## Exercise brief
Every line in the entries that holds "ajudar" should be identified and copied.

(Dataset entries)
.....

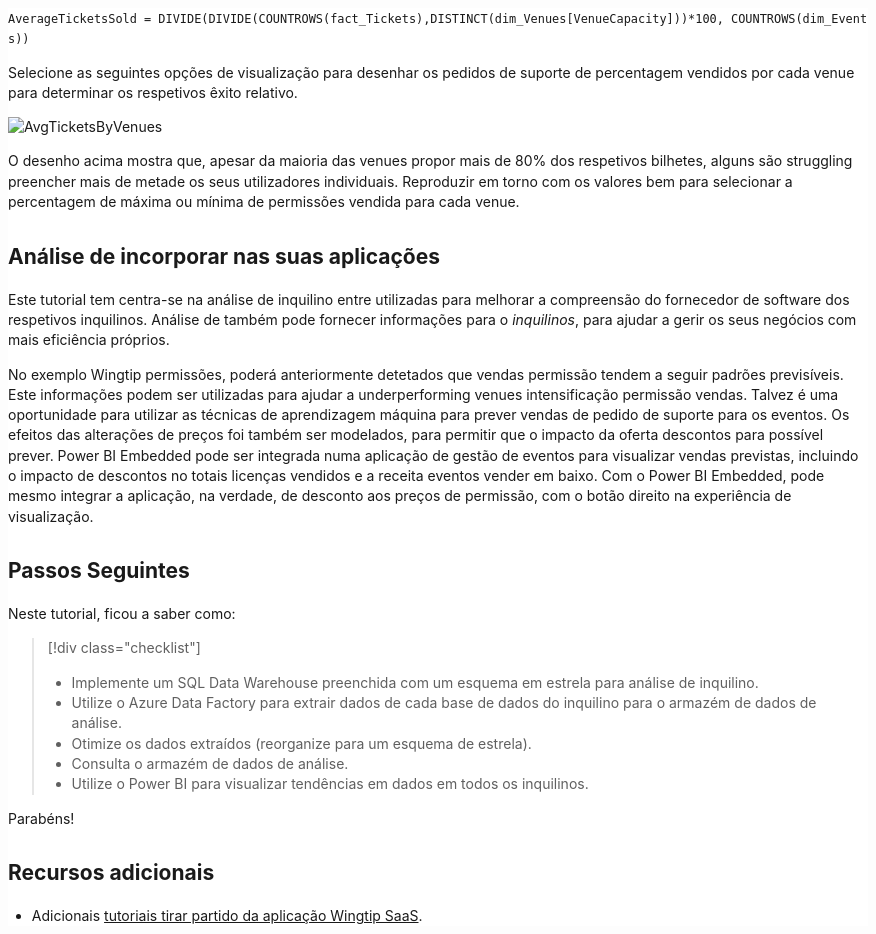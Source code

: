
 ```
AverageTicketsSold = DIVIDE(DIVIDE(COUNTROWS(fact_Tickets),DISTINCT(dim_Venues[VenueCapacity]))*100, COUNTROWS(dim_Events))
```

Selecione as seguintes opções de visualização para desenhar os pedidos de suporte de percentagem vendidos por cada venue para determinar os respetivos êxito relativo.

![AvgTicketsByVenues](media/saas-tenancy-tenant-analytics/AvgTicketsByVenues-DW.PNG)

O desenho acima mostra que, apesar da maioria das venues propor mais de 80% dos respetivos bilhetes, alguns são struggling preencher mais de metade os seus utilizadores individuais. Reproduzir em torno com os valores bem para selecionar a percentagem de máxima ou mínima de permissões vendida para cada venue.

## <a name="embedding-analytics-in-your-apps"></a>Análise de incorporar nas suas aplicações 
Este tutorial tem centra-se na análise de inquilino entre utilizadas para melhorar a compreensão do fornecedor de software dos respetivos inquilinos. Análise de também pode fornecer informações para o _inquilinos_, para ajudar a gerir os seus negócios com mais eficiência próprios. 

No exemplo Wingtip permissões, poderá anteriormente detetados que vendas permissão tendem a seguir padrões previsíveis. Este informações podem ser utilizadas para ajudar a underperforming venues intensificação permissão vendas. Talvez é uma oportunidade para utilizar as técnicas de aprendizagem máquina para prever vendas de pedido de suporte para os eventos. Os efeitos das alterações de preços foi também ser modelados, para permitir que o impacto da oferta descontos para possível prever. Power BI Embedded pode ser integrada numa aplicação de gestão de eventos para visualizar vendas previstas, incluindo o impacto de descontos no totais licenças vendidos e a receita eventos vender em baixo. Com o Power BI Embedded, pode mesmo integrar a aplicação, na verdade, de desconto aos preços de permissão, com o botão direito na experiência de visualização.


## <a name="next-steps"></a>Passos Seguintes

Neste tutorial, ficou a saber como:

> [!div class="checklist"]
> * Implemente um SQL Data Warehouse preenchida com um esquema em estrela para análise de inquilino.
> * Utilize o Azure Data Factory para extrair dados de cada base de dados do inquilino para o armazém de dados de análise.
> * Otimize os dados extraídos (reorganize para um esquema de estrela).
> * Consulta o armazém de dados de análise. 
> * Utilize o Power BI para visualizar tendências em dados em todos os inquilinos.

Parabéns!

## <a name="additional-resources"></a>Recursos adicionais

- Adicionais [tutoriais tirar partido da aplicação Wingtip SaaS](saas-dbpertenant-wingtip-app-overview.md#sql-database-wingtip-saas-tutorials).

.....

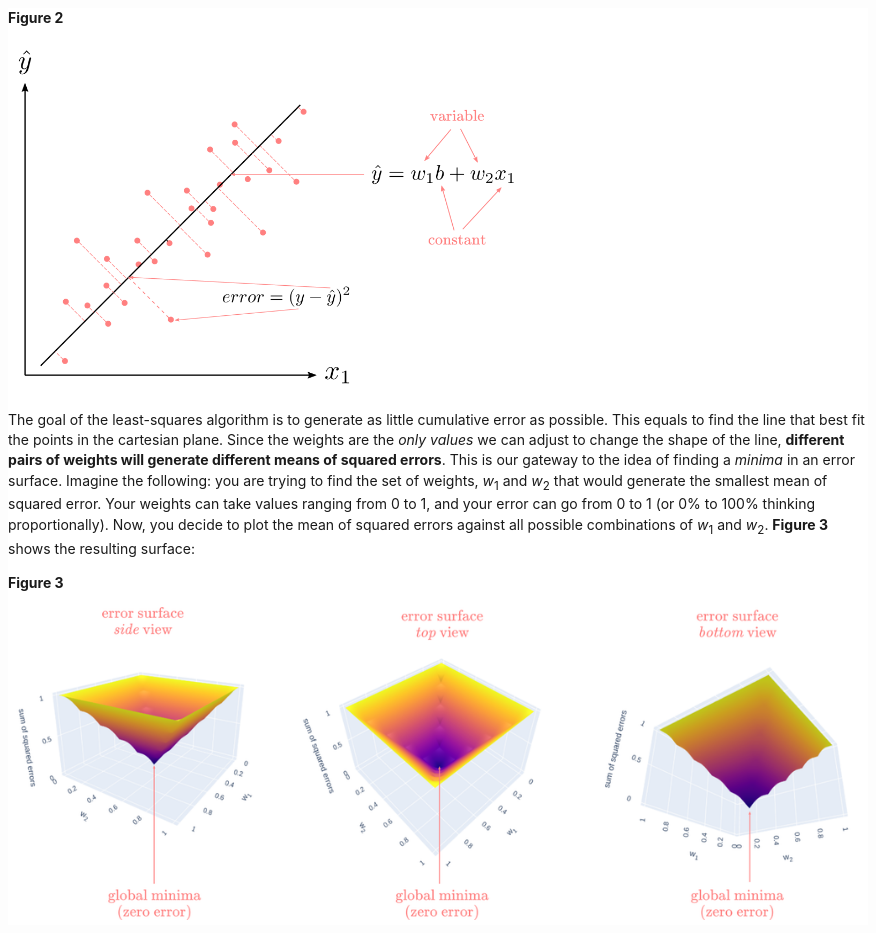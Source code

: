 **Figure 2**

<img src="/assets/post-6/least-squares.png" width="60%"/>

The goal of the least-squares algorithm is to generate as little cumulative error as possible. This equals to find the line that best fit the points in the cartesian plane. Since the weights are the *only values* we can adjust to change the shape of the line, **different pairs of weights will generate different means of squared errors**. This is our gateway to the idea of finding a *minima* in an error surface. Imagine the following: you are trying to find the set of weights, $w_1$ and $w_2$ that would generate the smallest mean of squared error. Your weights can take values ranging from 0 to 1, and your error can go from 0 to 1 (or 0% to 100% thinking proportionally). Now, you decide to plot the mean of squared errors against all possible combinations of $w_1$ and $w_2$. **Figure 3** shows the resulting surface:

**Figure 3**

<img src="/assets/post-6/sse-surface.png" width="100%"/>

.....

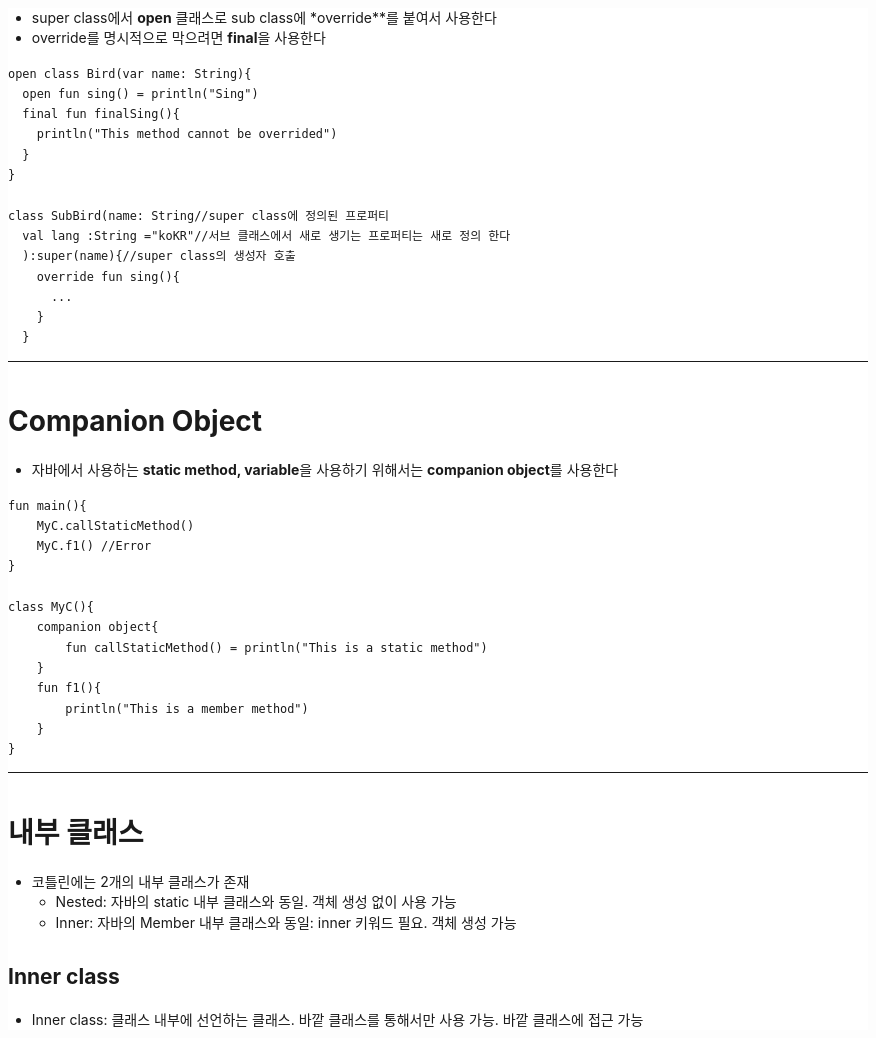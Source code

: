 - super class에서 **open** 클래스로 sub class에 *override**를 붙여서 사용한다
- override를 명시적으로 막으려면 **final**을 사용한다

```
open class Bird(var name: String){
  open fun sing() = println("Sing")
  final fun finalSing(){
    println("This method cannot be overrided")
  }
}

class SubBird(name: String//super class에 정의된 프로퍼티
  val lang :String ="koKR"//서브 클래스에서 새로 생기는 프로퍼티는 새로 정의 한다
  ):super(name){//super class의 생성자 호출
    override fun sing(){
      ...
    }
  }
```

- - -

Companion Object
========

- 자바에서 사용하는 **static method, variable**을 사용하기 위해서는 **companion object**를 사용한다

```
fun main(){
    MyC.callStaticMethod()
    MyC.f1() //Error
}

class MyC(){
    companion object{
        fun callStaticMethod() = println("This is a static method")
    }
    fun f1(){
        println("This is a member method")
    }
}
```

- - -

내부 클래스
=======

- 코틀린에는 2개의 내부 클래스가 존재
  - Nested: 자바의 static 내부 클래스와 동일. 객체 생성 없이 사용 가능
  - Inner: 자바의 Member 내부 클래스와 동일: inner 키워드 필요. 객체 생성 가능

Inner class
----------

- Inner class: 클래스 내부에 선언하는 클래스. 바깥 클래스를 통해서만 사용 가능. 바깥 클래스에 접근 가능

.....

## Exercise solution
Este tutorial tem centra-se na análise de inquilino entre utilizadas para melhorar a compreensão do fornecedor de software dos respetivos inquilinos. Análise de também pode fornecer informações para o _inquilinos_, para ajudar a gerir os seus negócios com mais eficiência próprios. 
No exemplo Wingtip permissões, poderá anteriormente detetados que vendas permissão tendem a seguir padrões previsíveis. Este informações podem ser utilizadas para ajudar a underperforming venues intensificação permissão vendas. Talvez é uma oportunidade para utilizar as técnicas de aprendizagem máquina para prever vendas de pedido de suporte para os eventos. Os efeitos das alterações de preços foi também ser modelados, para permitir que o impacto da oferta descontos para possível prever. Power BI Embedded pode ser integrada numa aplicação de gestão de eventos para visualizar vendas previstas, incluindo o impacto de descontos no totais licenças vendidos e a receita eventos vender em baixo. Com o Power BI Embedded, pode mesmo integrar a aplicação, na verdade, de desconto aos preços de permissão, com o botão direito na experiência de visualização.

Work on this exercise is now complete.